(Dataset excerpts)
▼
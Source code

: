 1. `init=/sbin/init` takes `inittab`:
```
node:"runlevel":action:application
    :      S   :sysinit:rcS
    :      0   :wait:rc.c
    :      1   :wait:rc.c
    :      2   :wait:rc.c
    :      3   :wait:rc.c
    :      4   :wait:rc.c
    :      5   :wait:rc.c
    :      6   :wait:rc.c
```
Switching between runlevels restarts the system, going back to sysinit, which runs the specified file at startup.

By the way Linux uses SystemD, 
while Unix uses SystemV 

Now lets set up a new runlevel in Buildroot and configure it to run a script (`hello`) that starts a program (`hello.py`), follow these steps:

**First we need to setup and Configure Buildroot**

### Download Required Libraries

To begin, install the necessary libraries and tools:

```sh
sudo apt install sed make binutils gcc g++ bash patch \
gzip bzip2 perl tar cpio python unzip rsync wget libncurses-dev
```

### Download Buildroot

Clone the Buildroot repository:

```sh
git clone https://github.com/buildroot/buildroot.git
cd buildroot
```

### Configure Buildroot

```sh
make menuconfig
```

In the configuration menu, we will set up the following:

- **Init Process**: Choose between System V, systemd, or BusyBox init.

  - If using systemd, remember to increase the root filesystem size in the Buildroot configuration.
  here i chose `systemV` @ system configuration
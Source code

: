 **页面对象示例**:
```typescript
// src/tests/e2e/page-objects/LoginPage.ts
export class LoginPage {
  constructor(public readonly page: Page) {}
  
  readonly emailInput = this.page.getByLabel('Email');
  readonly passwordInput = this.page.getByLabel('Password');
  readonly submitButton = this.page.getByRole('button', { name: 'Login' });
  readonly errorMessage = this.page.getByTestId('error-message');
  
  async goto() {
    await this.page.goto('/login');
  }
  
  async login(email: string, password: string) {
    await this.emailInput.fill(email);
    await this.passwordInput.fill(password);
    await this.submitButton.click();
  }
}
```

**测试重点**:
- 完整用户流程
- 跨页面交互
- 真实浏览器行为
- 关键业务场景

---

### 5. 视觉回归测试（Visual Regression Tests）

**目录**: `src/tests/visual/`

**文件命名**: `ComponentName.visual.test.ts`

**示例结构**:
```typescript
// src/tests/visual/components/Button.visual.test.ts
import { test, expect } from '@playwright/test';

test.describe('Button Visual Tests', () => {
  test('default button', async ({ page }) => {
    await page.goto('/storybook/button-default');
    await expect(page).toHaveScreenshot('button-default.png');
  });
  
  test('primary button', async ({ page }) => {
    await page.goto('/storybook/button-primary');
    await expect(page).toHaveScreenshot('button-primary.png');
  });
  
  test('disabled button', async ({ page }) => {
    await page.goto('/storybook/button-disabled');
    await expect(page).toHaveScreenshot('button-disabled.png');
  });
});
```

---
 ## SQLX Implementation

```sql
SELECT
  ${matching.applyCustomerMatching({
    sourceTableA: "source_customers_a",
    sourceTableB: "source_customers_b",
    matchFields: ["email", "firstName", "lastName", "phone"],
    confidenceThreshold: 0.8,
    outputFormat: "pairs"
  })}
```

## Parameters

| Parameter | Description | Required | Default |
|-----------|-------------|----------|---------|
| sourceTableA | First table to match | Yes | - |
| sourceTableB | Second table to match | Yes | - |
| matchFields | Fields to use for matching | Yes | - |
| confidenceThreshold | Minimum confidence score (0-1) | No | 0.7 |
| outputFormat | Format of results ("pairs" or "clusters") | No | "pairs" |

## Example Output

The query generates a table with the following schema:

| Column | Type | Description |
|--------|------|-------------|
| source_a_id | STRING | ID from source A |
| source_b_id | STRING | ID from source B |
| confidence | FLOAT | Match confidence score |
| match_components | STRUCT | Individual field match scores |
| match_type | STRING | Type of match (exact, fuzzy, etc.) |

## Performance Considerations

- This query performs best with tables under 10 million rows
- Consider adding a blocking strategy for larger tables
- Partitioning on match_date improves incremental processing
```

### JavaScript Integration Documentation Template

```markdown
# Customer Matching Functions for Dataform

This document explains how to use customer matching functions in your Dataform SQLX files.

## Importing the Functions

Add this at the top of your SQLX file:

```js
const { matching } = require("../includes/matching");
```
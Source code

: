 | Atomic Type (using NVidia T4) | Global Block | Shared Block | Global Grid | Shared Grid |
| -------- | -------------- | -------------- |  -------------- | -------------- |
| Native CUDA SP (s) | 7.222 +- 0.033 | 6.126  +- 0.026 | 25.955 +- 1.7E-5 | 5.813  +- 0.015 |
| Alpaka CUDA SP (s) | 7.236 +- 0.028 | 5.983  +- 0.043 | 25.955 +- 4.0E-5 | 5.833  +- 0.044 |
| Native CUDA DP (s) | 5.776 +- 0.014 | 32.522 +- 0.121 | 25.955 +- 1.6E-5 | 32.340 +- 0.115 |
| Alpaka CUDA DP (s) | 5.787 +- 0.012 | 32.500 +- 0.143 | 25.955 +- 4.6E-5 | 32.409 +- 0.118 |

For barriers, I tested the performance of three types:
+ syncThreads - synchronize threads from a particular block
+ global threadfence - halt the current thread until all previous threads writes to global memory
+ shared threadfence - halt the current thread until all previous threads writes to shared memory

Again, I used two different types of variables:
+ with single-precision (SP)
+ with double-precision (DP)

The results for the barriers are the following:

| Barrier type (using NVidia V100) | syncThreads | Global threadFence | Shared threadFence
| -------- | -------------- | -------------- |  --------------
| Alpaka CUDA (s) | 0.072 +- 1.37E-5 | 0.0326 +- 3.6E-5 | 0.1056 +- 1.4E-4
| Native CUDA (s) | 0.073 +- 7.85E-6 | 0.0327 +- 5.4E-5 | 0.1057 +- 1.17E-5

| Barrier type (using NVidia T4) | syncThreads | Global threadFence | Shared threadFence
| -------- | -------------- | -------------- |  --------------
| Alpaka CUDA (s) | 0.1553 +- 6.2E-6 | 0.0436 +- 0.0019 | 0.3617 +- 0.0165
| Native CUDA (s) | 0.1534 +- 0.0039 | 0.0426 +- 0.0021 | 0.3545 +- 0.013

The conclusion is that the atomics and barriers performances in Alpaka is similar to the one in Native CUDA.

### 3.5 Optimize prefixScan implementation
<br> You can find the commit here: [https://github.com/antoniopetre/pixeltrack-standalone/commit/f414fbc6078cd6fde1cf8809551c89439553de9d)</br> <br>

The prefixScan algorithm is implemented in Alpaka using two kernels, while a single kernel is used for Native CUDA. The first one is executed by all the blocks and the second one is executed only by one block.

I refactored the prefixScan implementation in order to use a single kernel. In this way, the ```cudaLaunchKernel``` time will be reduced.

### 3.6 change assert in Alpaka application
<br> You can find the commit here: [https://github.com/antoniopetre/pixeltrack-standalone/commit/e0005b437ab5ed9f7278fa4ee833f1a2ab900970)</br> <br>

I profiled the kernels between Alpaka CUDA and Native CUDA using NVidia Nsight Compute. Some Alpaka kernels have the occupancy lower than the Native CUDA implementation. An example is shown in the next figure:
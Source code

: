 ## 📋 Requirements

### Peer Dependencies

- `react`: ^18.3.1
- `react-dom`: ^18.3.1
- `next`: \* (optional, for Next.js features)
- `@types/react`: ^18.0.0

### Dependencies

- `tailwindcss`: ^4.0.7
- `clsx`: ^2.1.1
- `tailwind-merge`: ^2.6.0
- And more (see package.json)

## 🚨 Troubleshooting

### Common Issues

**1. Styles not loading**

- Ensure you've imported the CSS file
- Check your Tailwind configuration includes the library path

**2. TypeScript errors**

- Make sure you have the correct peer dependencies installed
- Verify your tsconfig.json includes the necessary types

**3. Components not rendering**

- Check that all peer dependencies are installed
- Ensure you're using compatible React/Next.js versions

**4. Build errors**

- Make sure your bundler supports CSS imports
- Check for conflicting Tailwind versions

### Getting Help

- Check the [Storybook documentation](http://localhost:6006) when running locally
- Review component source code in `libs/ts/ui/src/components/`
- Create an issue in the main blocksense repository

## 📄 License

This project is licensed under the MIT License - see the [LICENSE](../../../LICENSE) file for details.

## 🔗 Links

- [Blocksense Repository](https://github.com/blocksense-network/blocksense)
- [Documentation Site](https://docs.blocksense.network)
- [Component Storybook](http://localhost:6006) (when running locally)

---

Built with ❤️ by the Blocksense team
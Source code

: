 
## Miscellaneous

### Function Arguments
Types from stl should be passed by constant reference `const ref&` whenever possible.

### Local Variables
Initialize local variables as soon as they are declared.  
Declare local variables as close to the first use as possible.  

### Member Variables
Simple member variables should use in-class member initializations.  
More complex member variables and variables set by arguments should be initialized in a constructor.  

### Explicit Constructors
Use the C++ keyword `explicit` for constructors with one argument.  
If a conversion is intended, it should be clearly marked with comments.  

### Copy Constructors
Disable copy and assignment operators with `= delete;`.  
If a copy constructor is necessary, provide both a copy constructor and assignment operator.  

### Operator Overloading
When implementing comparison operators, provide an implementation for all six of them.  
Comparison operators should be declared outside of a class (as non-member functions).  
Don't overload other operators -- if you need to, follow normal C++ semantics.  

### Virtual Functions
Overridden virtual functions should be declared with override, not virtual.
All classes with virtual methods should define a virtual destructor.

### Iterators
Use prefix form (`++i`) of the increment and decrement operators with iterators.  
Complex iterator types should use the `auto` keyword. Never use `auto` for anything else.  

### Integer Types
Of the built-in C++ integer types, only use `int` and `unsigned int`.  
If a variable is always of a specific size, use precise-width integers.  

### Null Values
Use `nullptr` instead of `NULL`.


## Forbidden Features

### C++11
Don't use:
▲
Required work |
Your answer must consist solely of the lines above between the line holding "- [Component Storybook](http://localhost:6006)" and the line holding "### Local Variables", inclusive, copied exactly.

Output of the exercise |
- [Component Storybook](http://localhost:6006) (when running locally)

---

Built with ❤️ by the Blocksense team
Source code

: 
## Miscellaneous

### Function Arguments
Types from stl should be passed by constant reference `const ref&` whenever possible.

### Local Variables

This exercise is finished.